In a landmark shift on Friday, October 13th, the Nigerian National Petroleum Corp (NNPC) commenced the purchase of gasoline through cash tenders, veering away from the nearly decade-long practice of oil swaps, according to Reuters. This transition, confirmed by four sources familiar with the matter, marks a significant stride towards economic transparency and is the first of its kind in almost ten years. The NNPC’s latest tender to buy gasoline for delivery in November has already closed, and it is anticipated that the last debts owed under the long-standing oil swaps will be settled by the end of the following month.
This shift is a direct result of efforts by President Bola Tinubu, who was inaugurated in May, to eradicate costly fuel subsidies as part of broader reforms aimed at bolstering the fragile finances of Africa’s largest oil exporter. Cheta Nwanze, the lead partner with Lagos-based SBM Intelligence, commented on the move, stating, “It is a positive thing,” but also posed a critical question: “The question is whether it can be sustained.”
In the previous year, even amidst surging oil prices, NNPC sent nothing to government coffers, as oil-for-gasoline swaps consumed all the crude oil it had available to sell – and even more. According to two sources, NNPC owed traders up to $3 billion worth of oil this year, debts that will be paid in November. Tinubu’s reforms in May more than tripled petrol prices and virtually eradicated cross-border smuggling that drained millions of liters per day out of Nigeria to neighboring countries with higher pump prices.
Despite being the largest oil producer in Africa, Nigeria refines little and is almost entirely dependent on fuel imports to sustain its 200 million population. The last round of swaps involved more than a dozen organizations, including foreign oil traders such as Vitol, TotalEnergies, Mercuria, and local companies like Sahara. Despite the reforms, NNPC remains the sole gasoline importer; sources said that, due to ongoing foreign exchange shortages and an effective pump price cap, private importers can’t profit from bringing in fuel.
Bringing the official naira rate closer to the parallel market is another top priority for Tinubu.

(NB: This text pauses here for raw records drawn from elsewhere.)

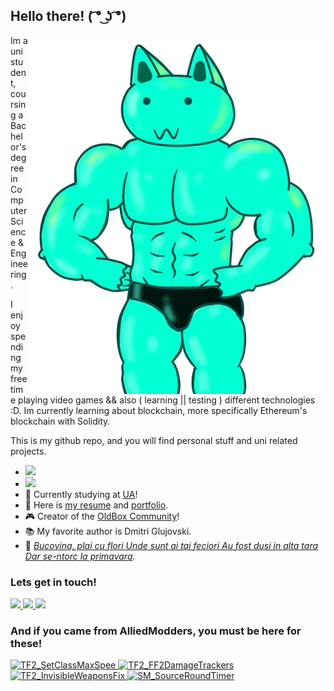 ## Hello there! ( ͡° ͜ʖ ͡°)

<img src="./assets/general-images/mhwendgamebuild.webp" align="right" alt="Muscle Cat Wins Again!" title="Muscle Cat Wins Again!">

Im a uni student, coursing a Bachelor's degree in Computer Science & Engineering.

I enjoy spending my free time playing video games && also ( learning || testing ) different technologies :D. Im currently learning about blockchain, more specifically Ethereum's blockchain with Solidity.

This is my github repo, and you will find personal stuff and uni related projects.
- ![](https://komarev.com/ghpvc/?username=Frenzoid&color=684dac )
- <a href="https://www.codewars.com/users/Frenzoid">
    <img src="https://www.codewars.com/users/Frenzoid/badges/micro" />
  </a>
- 📖 Currently studying at [UA][uni]!
- 📜 Here is [my resume][website] and [portfolio][portfolio].
- 🎮 Creator of the [OldBox Community][ob]!
- 📚 My favorite author is Dmitri Glujovski.
- 🎵 <i><a href="https://www.youtube.com/watch?v=6e9-DndY-4s">Bucovina, plai cu flori Unde sunt ai tai feciori Au fost dusi in alta tara Dar se-ntorc la primavara</a>.</i>


### Lets get in touch!
<a href="mailto:frenzoid@pm.me">
    <img src="https://img.shields.io/badge/-frenzoid@pm.me-253163?style=flat-square&logo=protonmail&logoColor=white">
</a>
<a href="https://www.linkedin.com/in/elvi-mihai-sabau-8a6251158">
    <img src="https://img.shields.io/badge/-Elvi_Mihai_Sabau-blue?style=flat-square&logo=Linkedin&logoColor=white&link=https://www.linkedin.com/in/elvi-mihai-sabau-8a6251158/">
</a>
<a href="https://steamcommunity.com/id/MrFren">
    <img src="https://img.shields.io/badge/-MrFrenzoid-1b2838?style=flat-square&logo=Steam&logoColor=white&link=https://steamcommunity.com/id/MrFren">
</a>


### And if you came from AlliedModders, you must be here for these!
<div>
    <a href="https://github.com/Frenzoid/TF2_SetClassMaxSpeed">
        <img width="49%" alt="TF2_SetClassMaxSpee" src="https://github-readme-stats.vercel.app/api/pin?username=Frenzoid&repo=TF2_SetClassMaxSpeed&hide_border=true&theme=react"/>
    </a>
    <a href="https://github.com/Frenzoid/TF2_FF2DamageTracker">
        <img width="49%" alt="TF2_FF2DamageTrackers" src="https://github-readme-stats.vercel.app/api/pin?username=Frenzoid&repo=TF2_FF2DamageTracker&hide_border=true&theme=react" />
    </a>
    <a href="https://github.com/Frenzoid/TF2_InvisibleWeaponsFix">
        <img width="49%" alt="TF2_InvisibleWeaponsFix" src="https://github-readme-stats.vercel.app/api/pin?username=Frenzoid&repo=TF2_InvisibleWeaponsFix&hide_border=true&theme=react" />
    </a>
    <a href="https://github.com/Frenzoid/SM_SourceRoundTimer">
        <img width="49%" alt="SM_SourceRoundTimer" src="https://github-readme-stats.vercel.app/api/pin?username=Frenzoid&repo=SM_SourceRoundTimer&hide_border=true&theme=algolia"/>
    </a>
</div>

[uni]: https://www.ua.es/en/index.html
[website]: https://frenzoid.github.io/Frenzoid/
[portfolio]: https://frenzoid.github.io/Frenzoid/portfolio.html
[ob]: https://oldbox.cloud/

However, the black market saw the naira hit a record low beyond 1,000 compared to the United States dollar last month. While promising on the surface, Nigeria’s economic pivot will be closely watched by international observers and stakeholders alike as the full implications of this shift on the nation’s foreign reserves and fiscal dynamics are yet to be fully realized and will likely unfold in the coming months.